LeCun likes to illustrate the problem with a comparison: A four-year-old child has absorbed more information about the world through visual perception than the greatest language models have through text. A child intuitively understands that objects don't simply disappear, that heavy things fall, and that actions have consequences. They have developed a world model, an internal representation of physical reality, which they use to make predictions and plan actions. LLMs lack this fundamental ability. They can generate impressively coherent text, but they don't understand the world.
This limitation becomes apparent time and again in practical applications. If you ask GPT-4 to visualize a rotating cube, it fails at a task that any child can easily accomplish. With complex tasks requiring multi-step planning, the models regularly fail. They cannot reliably learn from errors because every token prediction error potentially cascades and amplifies itself. Autoregressive models have a fundamental fragility: an error early in the sequence can ruin the entire result.
LeCun's alternative is world models based on Joint Embedding Predictive Architecture. The basic idea is that AI systems should not learn through text prediction, but rather by predicting abstract representations of future states. Instead of generating pixel by pixel or token by token, the system learns a compressed, structured representation of the world and can use this to mentally simulate different scenarios before acting.

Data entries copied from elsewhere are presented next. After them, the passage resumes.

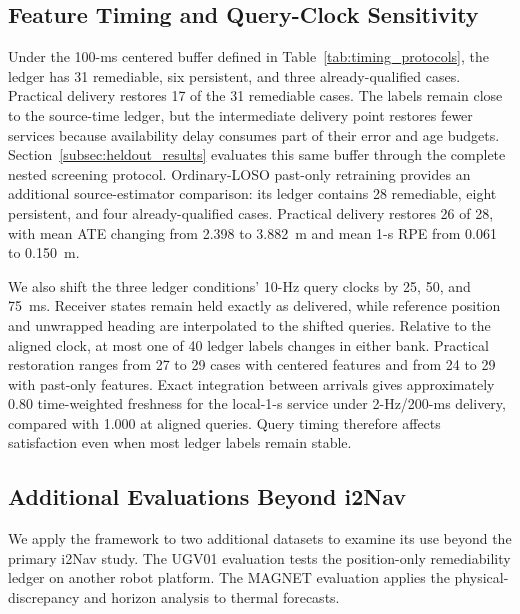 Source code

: \documentclass[journal]{IEEEtran}
\newcommand{\rev}[1]{#1}
\newcommand{\newrev}[1]{{#1}}
\begin{document}
\subsection{\rev{Feature Timing and Query-Clock Sensitivity}}
\label{subsec:feature_timing_results}

\newrev{Under the 100-ms centered buffer defined in
Table~\ref{tab:timing_protocols}, the ledger has 31 remediable,
six persistent, and three already-qualified cases. Practical delivery
restores 17 of the 31 remediable cases. The labels remain close to the
source-time ledger, but the intermediate delivery point restores fewer
services because availability delay consumes part of their error and age
budgets. Section~\ref{subsec:heldout_results} evaluates this same buffer
through the complete nested screening protocol. Ordinary-LOSO past-only
retraining provides an additional source-estimator comparison: its ledger
contains 28 remediable, eight persistent, and four already-qualified cases.
Practical delivery restores 26 of 28, with mean ATE changing from 2.398 to 3.882~m
and mean 1-s RPE from 0.061 to 0.150~m.}

\rev{We also shift the three ledger conditions' 10-Hz query clocks by
25, 50, and 75~ms. Receiver states remain held exactly as delivered,
while reference position and unwrapped heading are interpolated to the
shifted queries. Relative to the aligned clock, at most one of 40 ledger
labels changes in either bank. Practical restoration ranges from 27 to
29 cases with centered features and from 24 to 29 with past-only
features. Exact integration between arrivals gives approximately 0.80
time-weighted freshness for the local-1-s service under 2-Hz/200-ms
delivery, compared with 1.000 at aligned queries. Query timing therefore
affects satisfaction even when most ledger labels remain stable.}

\subsection{Additional Evaluations Beyond i2Nav}
\label{subsec:beyond_i2nav}

We apply the framework to two additional datasets to examine its use
beyond the primary i2Nav study. The UGV01 evaluation tests the
position-only remediability ledger on another robot platform. The MAGNET
evaluation applies the physical-discrepancy and horizon analysis to
thermal forecasts.
\end{document}
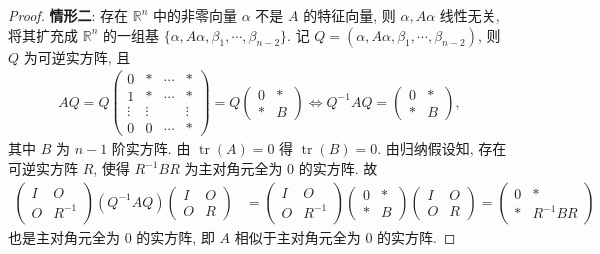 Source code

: \documentclass[../../main.tex]{subfiles}%
\begin{document}
\begin{proof}
\textbf{情形二}: 存在 $\mathbb{R}^n$ 中的非零向量 $\alpha$ 不是 $A$ 的特征向量, 则 $\alpha,A\alpha$ 线性无关, 将其扩充成 $\mathbb{R}^n$ 的一组基 $\{\alpha,A\alpha,\beta_1,\cdots,\beta_{n-2}\}$. 记 $Q=(\alpha,A\alpha,\beta_1,\cdots,\beta_{n-2})$, 则 $Q$ 为可逆实方阵, 且
\begin{align*}
AQ = Q\begin{pmatrix}
0 & * & \cdots & * \\
1 & * & \cdots & * \\
\vdots & \vdots & & \vdots \\
0 & 0 & \cdots & *
\end{pmatrix}
= Q\begin{pmatrix}
0 & * \\
* & B
\end{pmatrix}
\Longleftrightarrow Q^{-1}AQ = \begin{pmatrix}
0 & * \\
* & B
\end{pmatrix},
\end{align*}
其中 $B$ 为 $n-1$ 阶实方阵. 由 $\operatorname{tr}(A)=0$ 得 $\operatorname{tr}(B)=0$. 由归纳假设知, 存在可逆实方阵 $R$, 使得 $R^{-1}BR$ 为主对角元全为 $0$ 的实方阵. 故
\begin{align*}
\begin{pmatrix}
I & O \\
O & R^{-1}
\end{pmatrix}
(Q^{-1}AQ)
\begin{pmatrix}
I & O \\
O & R
\end{pmatrix}
&=
\begin{pmatrix}
I & O \\
O & R^{-1}
\end{pmatrix}
\begin{pmatrix}
0 & * \\
* & B
\end{pmatrix}
\begin{pmatrix}
I & O \\
O & R
\end{pmatrix}
=
\begin{pmatrix}
0 & * \\
* & R^{-1}BR
\end{pmatrix}
\end{align*}
也是主对角元全为 $0$ 的实方阵, 即 $A$ 相似于主对角元全为 $0$ 的实方阵.
\end{proof}
\end{document}
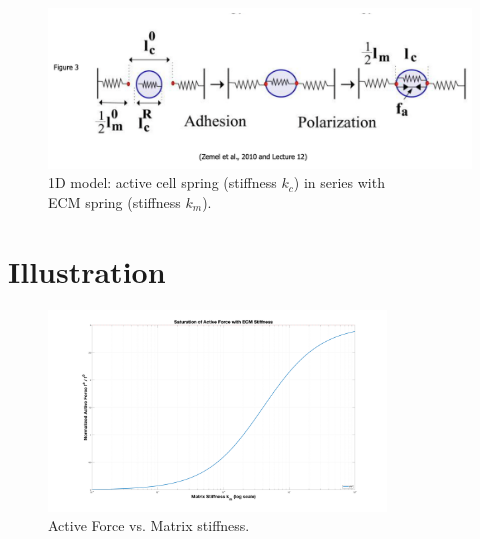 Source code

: \documentclass{article}
\begin{document}
\begin{figure}[h!]
  \centering
  \includegraphics[width=1\textwidth]{springs}
  \caption{1D model: active cell spring (stiffness \(k_c\)) in series with \\
  ECM spring (stiffness \(k_m\)).}
    \label{fig:1d-spring-model}
\end{figure}


\section*{Illustration}

\begin{figure}[H]
  \centering
  \includegraphics[width=0.8\textwidth]{plot}
  \caption{Active Force vs. Matrix stiffness.}
  \label{fig:activeForcet}
\end{figure}
     


\end{document}
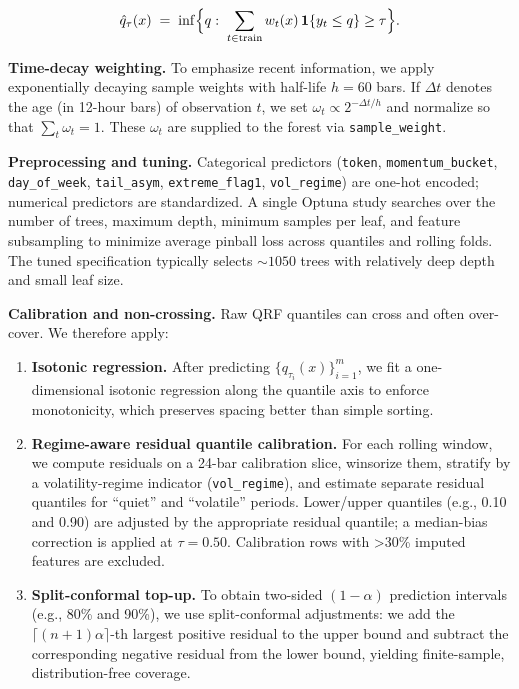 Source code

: \documentclass[
  a4paper,
  DIV=11,
  numbers=noendperiod]{scrreprt}
\providecommand{\tightlist}{%
  \setlength{\itemsep}{0pt}\setlength{\parskip}{0pt}}
\begin{document}
\[
\hat q_\tau(x)\;=\;\inf\Bigl\{q:\;\sum_{t\in\text{train}} w_t(x)\,\mathbf{1}\{y_t\le q\}\ge \tau\Bigr\}.
\]

\textbf{Time-decay weighting.} To emphasize recent information, we apply
exponentially decaying sample weights with half-life \(h=60\) bars. If
\(\Delta t\) denotes the age (in 12-hour bars) of observation \(t\), we
set \(\omega_t \propto 2^{-\Delta t/h}\) and normalize so that
\(\sum_t \omega_t=1\). These \(\omega_t\) are supplied to the forest via
\texttt{sample\_weight}.

\textbf{Preprocessing and tuning.} Categorical predictors
(\texttt{token}, \texttt{momentum\_bucket}, \texttt{day\_of\_week},
\texttt{tail\_asym}, \texttt{extreme\_flag1}, \texttt{vol\_regime}) are
one-hot encoded; numerical predictors are standardized. A single Optuna
study searches over the number of trees, maximum depth, minimum samples
per leaf, and feature subsampling to minimize average pinball loss
across quantiles and rolling folds. The tuned specification typically
selects \(\sim\!1050\) trees with relatively deep depth and small leaf
size.

\textbf{Calibration and non-crossing.} Raw QRF quantiles can cross and
often over-cover. We therefore apply:

\begin{enumerate}
\def\labelenumi{\arabic{enumi}.}
\tightlist
\item
  \textbf{Isotonic regression.} After predicting
  \(\{q_{\tau_i}(x)\}_{i=1}^m\), we fit a one-dimensional isotonic
  regression along the quantile axis to enforce monotonicity, which
  preserves spacing better than simple sorting.
\item
  \textbf{Regime-aware residual quantile calibration.} For each rolling
  window, we compute residuals on a 24-bar calibration slice, winsorize
  them, stratify by a volatility-regime indicator
  (\texttt{vol\_regime}), and estimate separate residual quantiles for
  ``quiet'' and ``volatile'' periods. Lower/upper quantiles (e.g., 0.10
  and 0.90) are adjusted by the appropriate residual quantile; a
  median-bias correction is applied at \(\tau=0.50\). Calibration rows
  with \textgreater30\% imputed features are excluded.
\item
  \textbf{Split-conformal top-up.} To obtain two-sided \((1-\alpha)\)
  prediction intervals (e.g., 80\% and 90\%), we use split-conformal
  adjustments: we add the \(\lceil (n+1)\alpha\rceil\)-th largest
  positive residual to the upper bound and subtract the corresponding
  negative residual from the lower bound, yielding finite-sample,
  distribution-free coverage.
\end{enumerate}
\end{document}
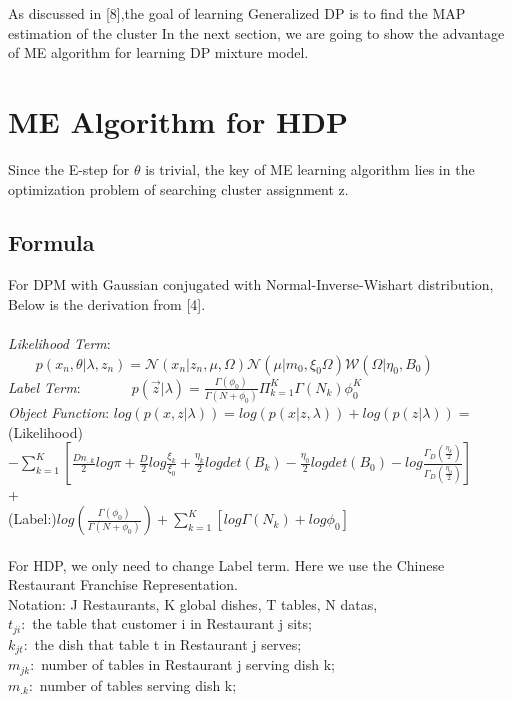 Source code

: \documentclass{article}
\begin{document}
As discussed in [8],the goal of learning Generalized DP is to find the MAP estimation of the cluster
In the next section, we are going to show the advantage of ME algorithm for learning DP mixture model.

\section{ME Algorithm for HDP}  
Since the E-step for $\theta$ is trivial, the key of ME learning algorithm lies in the optimization problem of searching cluster assignment z.
\subsection{Formula}
For DPM with Gaussian conjugated with Normal-Inverse-Wishart distribution, Below is the derivation from [4].\\ \\ 
\emph{Likelihood Term}:$\ \ \ \ \ \ \ \ \ p(x_{n},\theta|\lambda,z_{n})=\mathcal{N}(x_{n}|z_{n},\mu,\Omega)
\mathcal{N}(\mu|m_{0},\xi_{0}\Omega)\mathcal{W}(\Omega|\eta_{0},B_{0})$\\ 
\emph{Label Term}: $\ \ \ \ \ \ \ \ \ \ \ \ \ \ \ p(\vec z|\lambda)=\frac{\Gamma(\phi_{0})}{\Gamma(N+\phi_{0})}\Pi_{k=1}^{K}\Gamma(N_{k}) \phi_{0}^{K}$\\
\emph{Object Function}: $log(p(x,z|\lambda))=log(p(x|z,\lambda))+log(p(z|\lambda))=$\\
(Likelihood)$ -\sum_{k=1}^{K} [\frac{D n_{..k}}{2}log\pi+\frac{D}{2}log\frac{\xi_{k}}{\xi_{0}}+\frac{\eta_{k}}{2}log det(B_{k})-\frac{\eta_{0}}{2}log det(B_{0})
-log \frac{\Gamma_{D}(\frac{\eta_{k}}{2})}{\Gamma_{D}(\frac{\eta_{0}}{2})}]$
\\
+
\\
(Label:)$log(\frac{\Gamma(\phi_{0})}{\Gamma(N+\phi_{0})})+\sum_{k=1}^{K}[log \Gamma(N_{k})+log\phi_{0}]$\\ \\
For HDP, we only need to change Label term. Here we use the Chinese Restaurant Franchise Representation.\\
Notation: J Restaurants, K global dishes, T tables, N datas,\\
$t_{ji}:$ the table that customer i in Restaurant j sits;\\
$k_{jt}:$ the dish that table t in Restaurant j serves;\\
$m_{jk}:$ number of tables in Restaurant j serving dish k;\\
$m_{.k}:$ number of tables serving dish k;\\
\end{document}
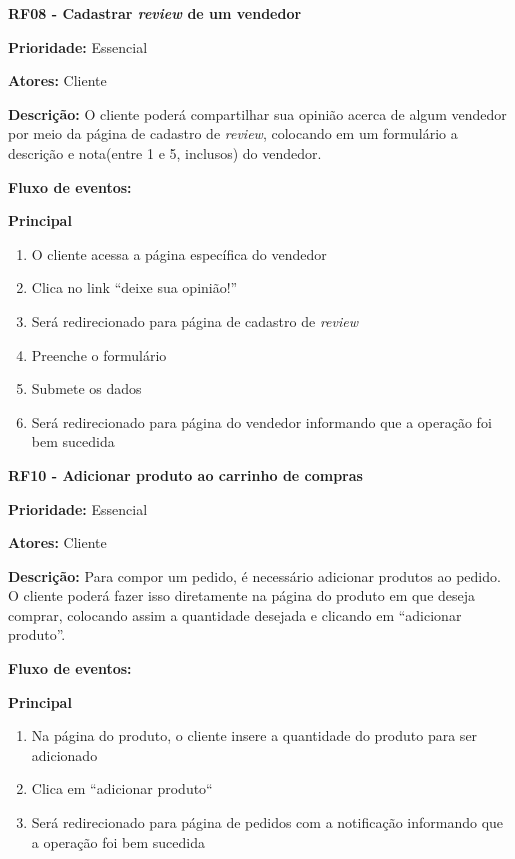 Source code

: \textbf{RF08 - Cadastrar \textit{review} de um vendedor} \par
\textbf{Prioridade:} Essencial \par
\textbf{Atores:} Cliente \par
\textbf{Descrição:} O cliente poderá compartilhar sua opinião acerca de algum vendedor por meio da página de cadastro de \textit{review}, colocando em um formulário a descrição e nota(entre 1 e 5, inclusos) do vendedor. \par
\textbf{Fluxo de eventos:} \par
\textbf{Principal} \par
\begin{enumerate}
  \item O cliente acessa a página específica do vendedor
  \item Clica no link “deixe sua opinião!”
  \item Será redirecionado para página de cadastro de \textit{review}
  \item Preenche o formulário
  \item Submete os dados
  \item Será redirecionado para página do vendedor informando que a operação foi bem sucedida
\end{enumerate}

\textbf{RF10 - Adicionar produto ao carrinho de compras} \par
\textbf{Prioridade:} Essencial \par
\textbf{Atores:} Cliente \par
\textbf{Descrição:} Para compor um pedido, é necessário adicionar produtos ao pedido. O cliente poderá fazer isso diretamente na página do produto em que deseja comprar, colocando assim a quantidade desejada e clicando em “adicionar produto”. \par
\textbf{Fluxo de eventos:} \par
\textbf{Principal} \par
\begin{enumerate}
  \item Na página do produto, o cliente insere a quantidade do produto para ser adicionado
  \item Clica em “adicionar produto“
  \item Será redirecionado para página de pedidos com a notificação informando que a operação foi bem sucedida
\end{enumerate}

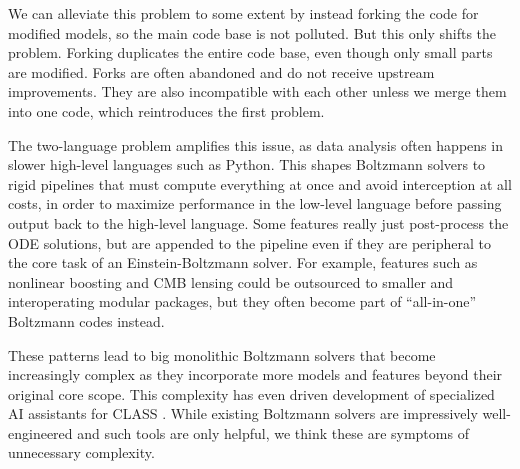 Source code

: \documentclass{aa}
\begin{document}
We can alleviate this problem to some extent by instead forking the code for modified models, so the main code base is not polluted.
But this only shifts the problem.
Forking duplicates the entire code base, even though only small parts are modified.
Forks are often abandoned and do not receive upstream improvements.
They are also incompatible with each other unless we merge them into one code, which reintroduces the first problem.

The two-language problem amplifies this issue, as data analysis often happens in slower high-level languages such as Python.
This shapes Boltzmann solvers to rigid pipelines that must compute everything at once and avoid interception at all costs, in order to maximize performance in the low-level language before passing output back to the high-level language.
Some features really just post-process the ODE solutions, but are appended to the pipeline even if they are peripheral to the core task of an Einstein-Boltzmann solver.
For example, features such as nonlinear boosting and CMB lensing could be outsourced to smaller and interoperating modular packages, but they often become part of \enquote{all-in-one} Boltzmann codes instead.

These patterns lead to big monolithic Boltzmann solvers
that become increasingly complex as they incorporate more models and features beyond their original core scope.
This complexity has even driven development of specialized AI assistants for CLASS \citep{casasCLAPPCLASSLLM2025}.
While existing Boltzmann solvers are impressively well-engineered and such tools are only helpful, we think these are symptoms of unnecessary complexity.
\end{document}
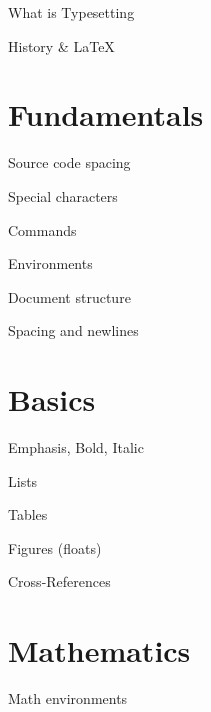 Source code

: \documentclass[xetex,serif, onlymath]{beamer}
\begin{document}
\begin{frame}{What is Typesetting}
\end{frame}

\begin{frame}{History \& \textrm{\LaTeX}}
\end{frame}

\section{Fundamentals}
\begin{frame}{Source code spacing}
\end{frame}

\begin{frame}{Special characters}
\end{frame}

\begin{frame}{Commands}
\end{frame}

\begin{frame}{Environments}
\end{frame}

\begin{frame}{Document structure}
\end{frame}

\begin{frame}{Spacing and newlines}
\end{frame}

\section{Basics}
\begin{frame}{Emphasis, Bold, Italic}
\end{frame}

\begin{frame}{Lists}
\end{frame}

\begin{frame}{Tables}
\end{frame}

\begin{frame}{Figures (floats)}
\end{frame}

\begin{frame}{Cross-References}
\end{frame}

\section{Mathematics}
\begin{frame}{Math environments}
\end{frame}
\end{document}
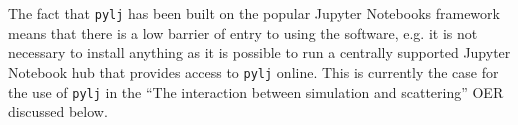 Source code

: The fact that \texttt{pylj} has been built on the popular Jupyter Notebooks framework means that there is a low barrier of entry to using the software, e.g. it is not necessary to install anything as it is possible to run a centrally supported Jupyter Notebook hub that provides access to \texttt{pylj} online.
This is currently the case for the use of \texttt{pylj} in the ``The interaction between simulation and scattering'' OER discussed below.
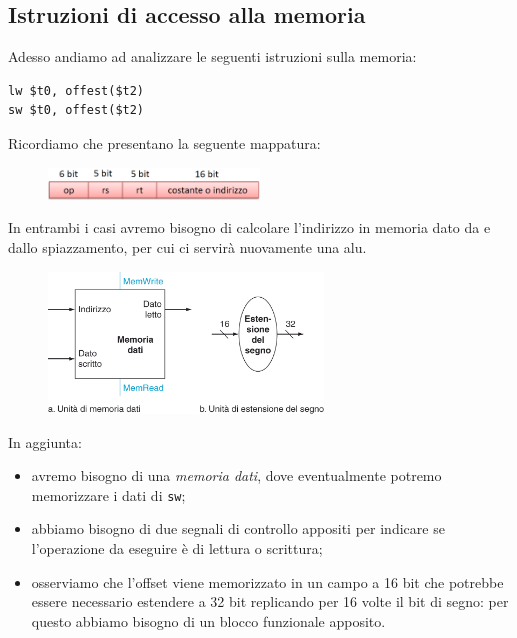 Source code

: \documentclass[class=book, crop=false, oneside]{standalone}
\begin{document}
\subsection{Istruzioni di accesso alla memoria}
Adesso andiamo ad analizzare le seguenti istruzioni sulla memoria:
\begin{verbatim}
lw $t0, offest($t2)
sw $t0, offest($t2)
\end{verbatim}
Ricordiamo che presentano la seguente mappatura:
\begin{figure}[H]
	\centering
	\includegraphics[width=0.5\textwidth,keepaspectratio]{I.png}
\end{figure}
In entrambi i casi avremo bisogno di calcolare l'indirizzo in memoria dato da  e dallo spiazzamento, per cui ci servirà nuovamente una \acrshort{alu}.
\begin{figure}[H]
	\centering
	\includegraphics[width=0.65\textwidth,keepaspectratio]{MemAccess.png}
\end{figure}
In aggiunta:
\begin{itemize}
	\item avremo bisogno di una \emph{memoria dati}, dove eventualmente potremo memorizzare i dati di \texttt{sw};
	\item abbiamo bisogno di due segnali di controllo appositi per indicare se l'operazione da eseguire è di lettura o scrittura;
	\item osserviamo che l'offset viene memorizzato in un campo a 16 bit che potrebbe essere necessario estendere a 32 bit replicando per 16 volte il bit di segno: per questo abbiamo bisogno di un blocco funzionale apposito.
\end{itemize}
\end{document}

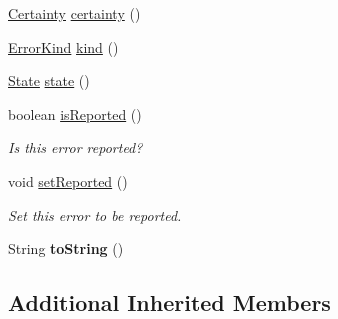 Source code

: \begin{DoxyCompactItemize}
\item 
\hyperlink{enumedu_1_1udel_1_1cis_1_1vsl_1_1civl_1_1model_1_1IF_1_1CIVLException_1_1Certainty}{Certainty} \hyperlink{classedu_1_1udel_1_1cis_1_1vsl_1_1civl_1_1log_1_1IF_1_1CIVLExecutionException_a1051f1c2d8fae9ee8b02ea981766cd71}{certainty} ()
\item 
\hyperlink{enumedu_1_1udel_1_1cis_1_1vsl_1_1civl_1_1model_1_1IF_1_1CIVLException_1_1ErrorKind}{Error\+Kind} \hyperlink{classedu_1_1udel_1_1cis_1_1vsl_1_1civl_1_1log_1_1IF_1_1CIVLExecutionException_a86f614a7be70191590babf327e56f5e4}{kind} ()
\item 
\hyperlink{interfaceedu_1_1udel_1_1cis_1_1vsl_1_1civl_1_1state_1_1IF_1_1State}{State} \hyperlink{classedu_1_1udel_1_1cis_1_1vsl_1_1civl_1_1log_1_1IF_1_1CIVLExecutionException_a3493ea22e2d903f3c60cc13d8ca7839b}{state} ()
\item 
boolean \hyperlink{classedu_1_1udel_1_1cis_1_1vsl_1_1civl_1_1log_1_1IF_1_1CIVLExecutionException_a5437d0bc5729dad9b91f895877ebc0e2}{is\+Reported} ()
\begin{DoxyCompactList}\small\item\em Is this error reported? \end{DoxyCompactList}\item 
\hypertarget{classedu_1_1udel_1_1cis_1_1vsl_1_1civl_1_1log_1_1IF_1_1CIVLExecutionException_ae20971e009171d8df1c09bb5661c2545}{}void \hyperlink{classedu_1_1udel_1_1cis_1_1vsl_1_1civl_1_1log_1_1IF_1_1CIVLExecutionException_ae20971e009171d8df1c09bb5661c2545}{set\+Reported} ()\label{classedu_1_1udel_1_1cis_1_1vsl_1_1civl_1_1log_1_1IF_1_1CIVLExecutionException_ae20971e009171d8df1c09bb5661c2545}

\begin{DoxyCompactList}\small\item\em Set this error to be reported. \end{DoxyCompactList}\item 
\hypertarget{classedu_1_1udel_1_1cis_1_1vsl_1_1civl_1_1log_1_1IF_1_1CIVLExecutionException_acbe11b24e704034cd9f750f5654ccf0b}{}String {\bfseries to\+String} ()\label{classedu_1_1udel_1_1cis_1_1vsl_1_1civl_1_1log_1_1IF_1_1CIVLExecutionException_acbe11b24e704034cd9f750f5654ccf0b}

\end{DoxyCompactItemize}
\subsection*{Additional Inherited Members}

Under LeCun's leadership, Meta has already developed several implementations of this approach. I-JEPA for images and V-JEPA for videos show promising results. These models learn high-level object components and their spatial relationships without relying on intensive data acquisition. They are also significantly more energy-efficient to train than conventional models. The vision is to combine these approaches into hierarchical systems that can operate at different levels of abstraction and timescales.
The crucial difference lies in the nature of the learning process. While LLMs essentially perform pattern matching on steroids, world models aim to grasp the structure and causality of reality. A system with a robust world model could anticipate the consequences of its actions without actually having to carry them out. It could learn from a few examples because it understands the underlying principles, not just superficial correlations.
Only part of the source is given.